#### [TASK TO COMPLETE]
Scan the data below for the string "message". Show every line where it turns up.

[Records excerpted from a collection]
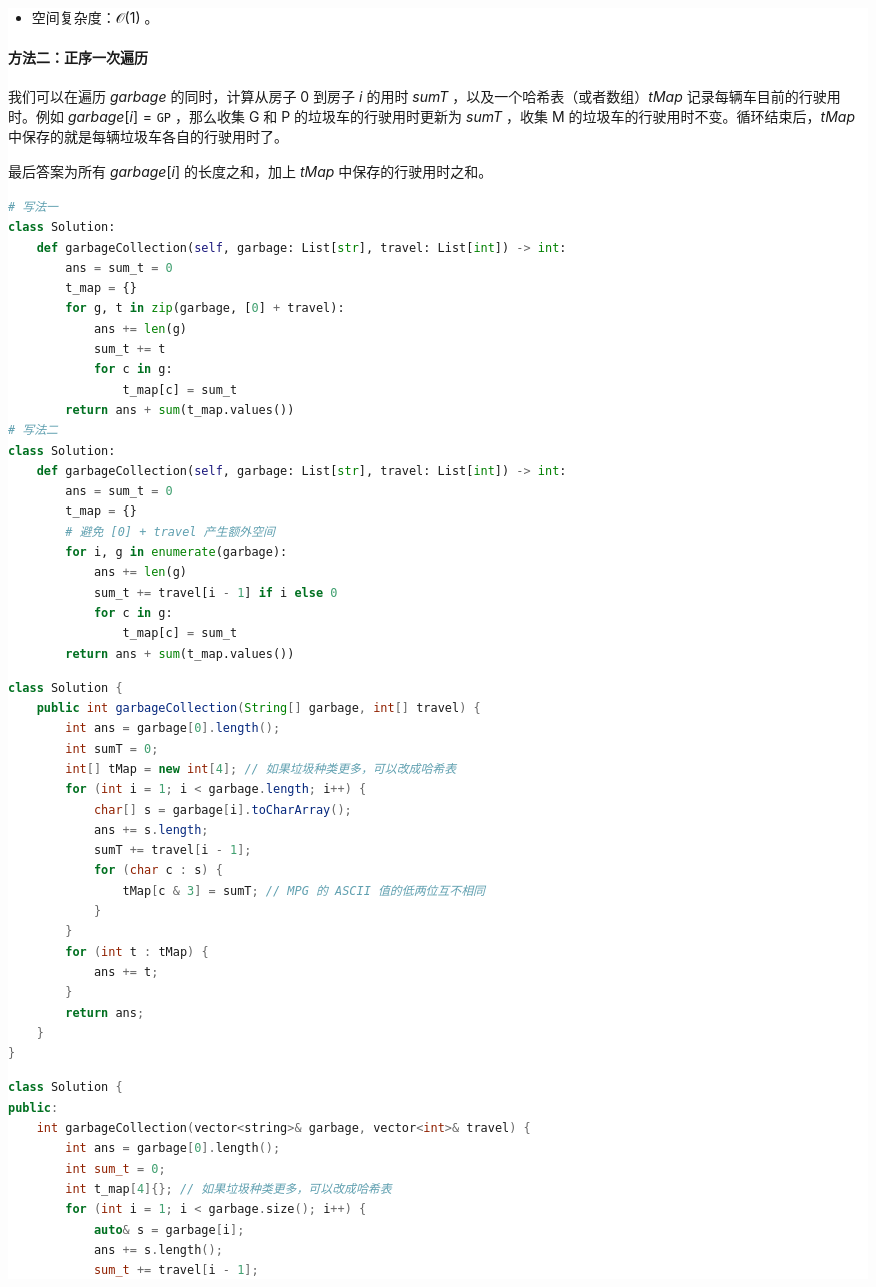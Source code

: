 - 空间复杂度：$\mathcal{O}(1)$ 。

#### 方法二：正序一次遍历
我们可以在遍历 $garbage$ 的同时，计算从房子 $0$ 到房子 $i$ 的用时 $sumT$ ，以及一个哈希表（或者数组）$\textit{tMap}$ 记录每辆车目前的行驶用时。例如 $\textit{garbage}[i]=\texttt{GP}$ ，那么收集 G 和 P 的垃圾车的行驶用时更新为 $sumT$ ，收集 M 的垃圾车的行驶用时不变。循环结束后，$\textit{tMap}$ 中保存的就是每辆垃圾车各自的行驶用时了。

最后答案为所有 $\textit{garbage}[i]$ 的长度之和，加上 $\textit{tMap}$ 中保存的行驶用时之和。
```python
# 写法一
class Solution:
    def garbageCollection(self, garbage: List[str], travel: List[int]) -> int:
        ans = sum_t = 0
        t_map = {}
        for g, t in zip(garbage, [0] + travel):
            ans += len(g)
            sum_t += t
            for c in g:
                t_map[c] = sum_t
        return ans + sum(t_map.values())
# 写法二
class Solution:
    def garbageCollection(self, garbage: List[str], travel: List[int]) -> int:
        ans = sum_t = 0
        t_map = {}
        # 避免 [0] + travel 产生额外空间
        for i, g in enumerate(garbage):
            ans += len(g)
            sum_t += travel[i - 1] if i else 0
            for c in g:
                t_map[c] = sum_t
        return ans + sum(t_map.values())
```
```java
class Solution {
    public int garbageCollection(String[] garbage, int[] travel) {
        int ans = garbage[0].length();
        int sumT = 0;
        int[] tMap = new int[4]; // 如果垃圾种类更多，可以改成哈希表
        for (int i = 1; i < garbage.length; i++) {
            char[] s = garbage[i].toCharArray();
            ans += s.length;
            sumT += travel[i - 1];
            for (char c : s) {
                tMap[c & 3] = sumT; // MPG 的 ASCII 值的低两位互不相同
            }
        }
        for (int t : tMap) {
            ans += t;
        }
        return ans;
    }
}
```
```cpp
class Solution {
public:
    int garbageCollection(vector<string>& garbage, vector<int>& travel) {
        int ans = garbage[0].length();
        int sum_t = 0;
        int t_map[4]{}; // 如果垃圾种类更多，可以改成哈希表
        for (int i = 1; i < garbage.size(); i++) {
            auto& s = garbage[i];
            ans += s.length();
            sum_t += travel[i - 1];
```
---
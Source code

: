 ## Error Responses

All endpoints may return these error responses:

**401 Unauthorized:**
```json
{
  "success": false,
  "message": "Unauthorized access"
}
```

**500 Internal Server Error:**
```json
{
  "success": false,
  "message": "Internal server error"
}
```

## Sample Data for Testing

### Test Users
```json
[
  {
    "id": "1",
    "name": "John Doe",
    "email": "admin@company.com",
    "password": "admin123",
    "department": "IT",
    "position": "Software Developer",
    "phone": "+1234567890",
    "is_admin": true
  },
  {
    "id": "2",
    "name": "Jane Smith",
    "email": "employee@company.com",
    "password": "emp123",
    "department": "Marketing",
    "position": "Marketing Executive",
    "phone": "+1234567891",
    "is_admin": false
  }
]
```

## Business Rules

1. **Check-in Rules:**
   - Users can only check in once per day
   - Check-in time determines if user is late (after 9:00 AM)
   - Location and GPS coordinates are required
---
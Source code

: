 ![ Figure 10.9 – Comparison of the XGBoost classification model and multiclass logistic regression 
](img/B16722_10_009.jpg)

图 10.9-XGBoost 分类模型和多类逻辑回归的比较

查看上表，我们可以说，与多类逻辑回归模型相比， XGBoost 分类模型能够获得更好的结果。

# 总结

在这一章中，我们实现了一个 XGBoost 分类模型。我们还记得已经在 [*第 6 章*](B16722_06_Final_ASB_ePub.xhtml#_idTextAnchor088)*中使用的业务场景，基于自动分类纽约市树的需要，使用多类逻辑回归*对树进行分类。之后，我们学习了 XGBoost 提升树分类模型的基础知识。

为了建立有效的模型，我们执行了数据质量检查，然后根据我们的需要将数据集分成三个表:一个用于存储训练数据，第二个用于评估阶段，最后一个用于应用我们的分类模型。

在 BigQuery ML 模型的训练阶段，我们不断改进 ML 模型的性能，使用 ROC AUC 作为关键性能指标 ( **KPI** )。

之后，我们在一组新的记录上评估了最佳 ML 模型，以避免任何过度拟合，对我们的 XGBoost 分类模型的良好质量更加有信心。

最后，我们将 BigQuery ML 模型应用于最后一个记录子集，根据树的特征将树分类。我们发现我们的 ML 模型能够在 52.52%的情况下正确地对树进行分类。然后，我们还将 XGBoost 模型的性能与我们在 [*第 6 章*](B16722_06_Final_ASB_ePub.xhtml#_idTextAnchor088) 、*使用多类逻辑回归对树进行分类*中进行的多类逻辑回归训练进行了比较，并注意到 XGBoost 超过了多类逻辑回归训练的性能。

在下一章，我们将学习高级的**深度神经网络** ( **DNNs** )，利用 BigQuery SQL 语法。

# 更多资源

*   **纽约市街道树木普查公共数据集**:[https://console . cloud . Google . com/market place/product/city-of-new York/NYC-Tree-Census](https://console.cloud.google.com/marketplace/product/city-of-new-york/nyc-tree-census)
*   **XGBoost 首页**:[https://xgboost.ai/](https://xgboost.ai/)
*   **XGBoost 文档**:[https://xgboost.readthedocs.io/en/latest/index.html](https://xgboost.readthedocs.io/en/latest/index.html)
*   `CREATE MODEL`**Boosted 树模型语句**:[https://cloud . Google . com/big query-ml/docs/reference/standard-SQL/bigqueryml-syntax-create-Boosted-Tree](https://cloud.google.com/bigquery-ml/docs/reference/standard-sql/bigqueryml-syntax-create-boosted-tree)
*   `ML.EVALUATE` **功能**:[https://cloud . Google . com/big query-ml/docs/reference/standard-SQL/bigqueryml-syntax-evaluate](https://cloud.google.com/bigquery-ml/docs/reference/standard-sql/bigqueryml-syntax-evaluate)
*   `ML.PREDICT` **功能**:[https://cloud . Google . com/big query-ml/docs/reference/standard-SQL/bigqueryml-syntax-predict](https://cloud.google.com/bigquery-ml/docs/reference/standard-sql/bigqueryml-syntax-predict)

#### [RESPONSE]
  "message": "Unauthorized access"
  "message": "Internal server error"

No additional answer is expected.